Isfahan is half the world, they say. But by so saying, they only go half the way

From 1590/1 onwards, the city of Isfahan was transformed in a magnificent royal building programme. The dense urban agglomeration that had grown up since the tenth century was substantially extended and remodelled. Shah Abbas the Great[1] oversaw an architectural revolution in which grand structures promoted local and international commerce and splendid new leisure amenities were erected. Glorious new mosques acted as part of the royal programme to popularise the Shia approach to Islam.

The new city accommodated a new population.
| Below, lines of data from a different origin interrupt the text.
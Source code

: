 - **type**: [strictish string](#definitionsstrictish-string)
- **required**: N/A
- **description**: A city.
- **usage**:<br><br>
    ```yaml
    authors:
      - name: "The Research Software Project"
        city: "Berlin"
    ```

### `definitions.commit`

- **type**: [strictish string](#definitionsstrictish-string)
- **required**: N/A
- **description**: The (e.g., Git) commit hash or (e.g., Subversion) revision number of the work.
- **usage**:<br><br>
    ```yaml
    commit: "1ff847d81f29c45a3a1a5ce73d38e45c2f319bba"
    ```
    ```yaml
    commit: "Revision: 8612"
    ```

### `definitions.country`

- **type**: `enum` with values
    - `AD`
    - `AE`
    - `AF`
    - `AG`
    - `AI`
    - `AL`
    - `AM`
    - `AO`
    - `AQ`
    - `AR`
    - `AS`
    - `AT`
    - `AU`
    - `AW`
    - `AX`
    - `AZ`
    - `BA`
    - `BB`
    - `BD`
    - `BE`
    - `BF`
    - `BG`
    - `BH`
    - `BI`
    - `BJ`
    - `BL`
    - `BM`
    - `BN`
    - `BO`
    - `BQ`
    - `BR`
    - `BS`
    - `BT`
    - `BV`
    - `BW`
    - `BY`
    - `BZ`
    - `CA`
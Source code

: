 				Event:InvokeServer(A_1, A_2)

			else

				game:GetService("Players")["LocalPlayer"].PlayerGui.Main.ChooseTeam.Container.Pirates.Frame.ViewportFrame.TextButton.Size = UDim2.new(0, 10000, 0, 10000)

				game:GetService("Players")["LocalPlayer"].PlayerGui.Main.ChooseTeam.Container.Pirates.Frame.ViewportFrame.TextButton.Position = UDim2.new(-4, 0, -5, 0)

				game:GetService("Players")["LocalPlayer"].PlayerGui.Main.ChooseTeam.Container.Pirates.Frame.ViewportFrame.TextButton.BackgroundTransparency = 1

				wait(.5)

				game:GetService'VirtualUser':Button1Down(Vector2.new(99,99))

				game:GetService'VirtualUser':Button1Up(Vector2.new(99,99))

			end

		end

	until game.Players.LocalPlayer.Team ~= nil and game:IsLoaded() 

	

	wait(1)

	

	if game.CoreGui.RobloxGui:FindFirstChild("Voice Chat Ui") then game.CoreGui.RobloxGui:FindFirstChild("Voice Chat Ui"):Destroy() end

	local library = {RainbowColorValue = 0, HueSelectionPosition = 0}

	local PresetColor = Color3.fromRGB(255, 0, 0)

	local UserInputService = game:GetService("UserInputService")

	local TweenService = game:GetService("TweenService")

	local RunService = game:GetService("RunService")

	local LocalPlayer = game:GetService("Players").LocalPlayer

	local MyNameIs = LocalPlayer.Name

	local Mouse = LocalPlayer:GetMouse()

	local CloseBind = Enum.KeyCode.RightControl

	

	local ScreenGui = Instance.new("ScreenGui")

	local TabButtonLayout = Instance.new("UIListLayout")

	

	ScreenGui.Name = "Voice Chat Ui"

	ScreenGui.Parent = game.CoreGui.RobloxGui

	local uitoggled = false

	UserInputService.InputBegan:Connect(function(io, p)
Tabrizis and Armenians – forcibly deported from elsewhere in the Safavid Empire – were housed in purpose-built new suburbs[2]. The newest elite, the gholams, constructed stately residences in innovative and “upscale” neighbourhoods[3]. Large numbers of non-Persians, especially Indian merchants, flocked to do business in the expanded bazaar[4].
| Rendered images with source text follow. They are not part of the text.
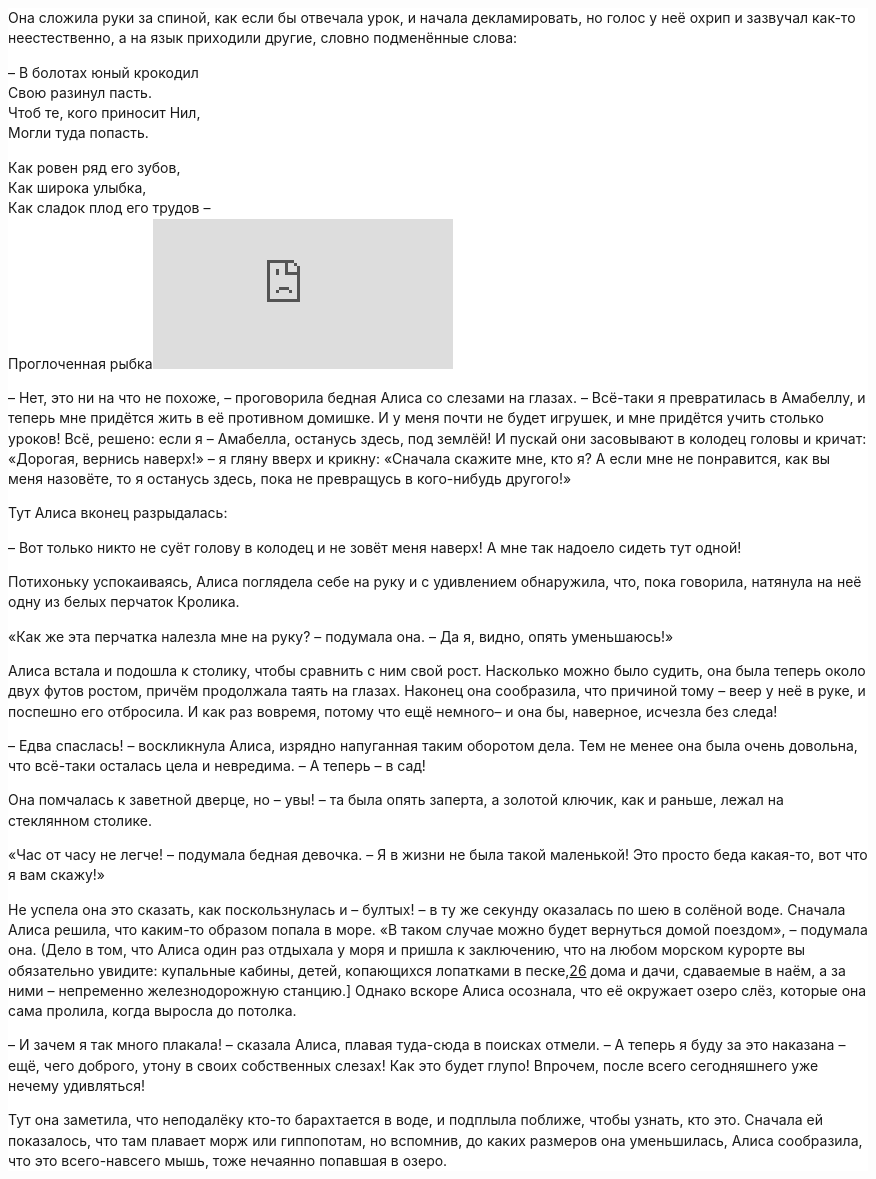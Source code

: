 Она сложила руки за спиной, как если бы отвечала урок, и начала декламировать, но голос у неё охрип и зазвучал как-то неестественно, а на язык приходили другие, словно подменённые слова:

  
– В болотах юный крокодил  
Свою разинул пасть.  
Чтоб те, кого приносит Нил,  
Могли туда попасть.  
  
Как ровен ряд его зубов,  
Как широка улыбка,  
Как сладок плод его трудов –  
Проглоченная рыбка![25](https://wysotsky.com/0011/1049-31.htm#fn_025)

– Нет, это ни на что не похоже, – проговорила бедная Алиса со слезами на глазах. – Всё-таки я превратилась в Амабеллу, и теперь мне придётся жить в её противном домишке. И у меня почти не будет игрушек, и мне придётся учить столько уроков! Всё, решено: если я – Амабелла, останусь здесь, под землёй! И пускай они засовывают в колодец головы и кричат: «Дорогая, вернись наверх!» – я гляну вверх и крикну: «Сначала скажите мне, кто я? А если мне не понравится, как вы меня назовёте, то я останусь здесь, пока не превращусь в кого-нибудь другого!»

Тут Алиса вконец разрыдалась:

– Вот только никто не суёт голову в колодец и не зовёт меня наверх! А мне так надоело сидеть тут одной!

Потихоньку успокаиваясь, Алиса поглядела себе на руку и с удивлением обнаружила, что, пока говорила, натянула на неё одну из белых перчаток Кролика.

«Как же эта перчатка налезла мне на руку? – подумала она. – Да я, видно, опять уменьшаюсь!»

Алиса встала и подошла к столику, чтобы сравнить с ним свой рост. Насколько можно было судить, она была теперь около двух футов ростом, причём продолжала таять на глазах. Наконец она сообразила, что причиной тому – веер у неё в руке, и поспешно его отбросила. И как раз вовремя, потому что ещё немного– и она бы, наверное, исчезла без следа!

– Едва спаслась! – воскликнула Алиса, изрядно напуганная таким оборотом дела. Тем не менее она была очень довольна, что всё-таки осталась цела и невредима. – А теперь – в сад!

Она помчалась к заветной дверце, но – увы! – та была опять заперта, а золотой ключик, как и раньше, лежал на стеклянном столике.

«Час от часу не легче! – подумала бедная девочка. – Я в жизни не была такой маленькой! Это просто беда какая-то, вот что я вам скажу!»

Не успела она это сказать, как поскользнулась и – бултых! – в ту же секунду оказалась по шею в солёной воде. Сначала Алиса решила, что каким-то образом попала в море. «В таком случае можно будет вернуться домой поездом», – подумала она. (Дело в том, что Алиса один раз отдыхала у моря и пришла к заключению, что на любом морском курорте вы обязательно увидите: купальные кабины, детей, копающихся лопатками в песке,[26](https://wysotsky.com/0011/1049-31.htm#fn_026) дома и дачи, сдаваемые в наём, а за ними – непременно железнодорожную станцию.] Однако вскоре Алиса осознала, что её окружает озеро слёз, которые она сама пролила, когда выросла до потолка.

– И зачем я так много плакала! – сказала Алиса, плавая туда-сюда в поисках отмели. – А теперь я буду за это наказана – ещё, чего доброго, утону в своих собственных слезах! Как это будет глупо! Впрочем, после всего сегодняшнего уже нечему удивляться!

Тут она заметила, что неподалёку кто-то барахтается в воде, и подплыла поближе, чтобы узнать, кто это. Сначала ей показалось, что там плавает морж или гиппопотам, но вспомнив, до каких размеров она уменьшилась, Алиса сообразила, что это всего-навсего мышь, тоже нечаянно попавшая в озеро.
Travellers from Western Europe were also increasingly tempted by the local economic and political opportunities. Although absolute numbers remained relatively small, the “trickle” of European visitors became a “flood” after 1600[5]. As reports of their journeys were published, Isfahan – the new capital of Iran, the ‘City of Rule’ – metamorphosed in Western eyes from a “fabled realm” into a place increasingly described in empirical and even panoramic ways[6].



[1] ‘Abbas’ and ‘the Shah’ are used interchangeably here for Shah Abbas the First, also named as ‘Shah Abbas the Great’.

[2] Tabrizis and Armenians. Sussan Babaie et al, Slaves of the Shah (IB Tauris: London, 2004), 87

[3] Babaie, Slaves of the Shah, 88

[4] There were especially large numbers of Indian merchants: the formulaic number of 10,000 was repeated by Chardin, and Kaempfer, as well as an Astrakhan Indian merchant. Stephen F. Dale, Indian Merchants and Eurasian Trade, 1600-1750 (Cambridge: Cambridge University Press, 2002), 66-67.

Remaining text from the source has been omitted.